- The input:

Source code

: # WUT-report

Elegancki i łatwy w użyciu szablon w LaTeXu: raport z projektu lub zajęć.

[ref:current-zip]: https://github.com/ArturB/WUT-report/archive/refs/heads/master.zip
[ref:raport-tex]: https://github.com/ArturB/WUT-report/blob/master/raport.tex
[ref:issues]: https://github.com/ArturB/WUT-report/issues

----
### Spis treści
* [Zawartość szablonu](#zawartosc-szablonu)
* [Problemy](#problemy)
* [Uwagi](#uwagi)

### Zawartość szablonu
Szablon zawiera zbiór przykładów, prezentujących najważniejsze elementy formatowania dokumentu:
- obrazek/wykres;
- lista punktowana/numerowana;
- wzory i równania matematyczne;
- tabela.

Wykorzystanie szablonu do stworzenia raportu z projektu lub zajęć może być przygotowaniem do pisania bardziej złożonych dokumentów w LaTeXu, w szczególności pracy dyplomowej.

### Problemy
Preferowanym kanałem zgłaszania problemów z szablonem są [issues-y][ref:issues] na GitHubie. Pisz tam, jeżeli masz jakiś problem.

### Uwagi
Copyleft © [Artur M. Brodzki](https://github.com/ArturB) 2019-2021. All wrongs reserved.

- What you need to do: Each line of the material above that contains the string "szablonu" adds one to the count; report the final count only.

- Written response: 3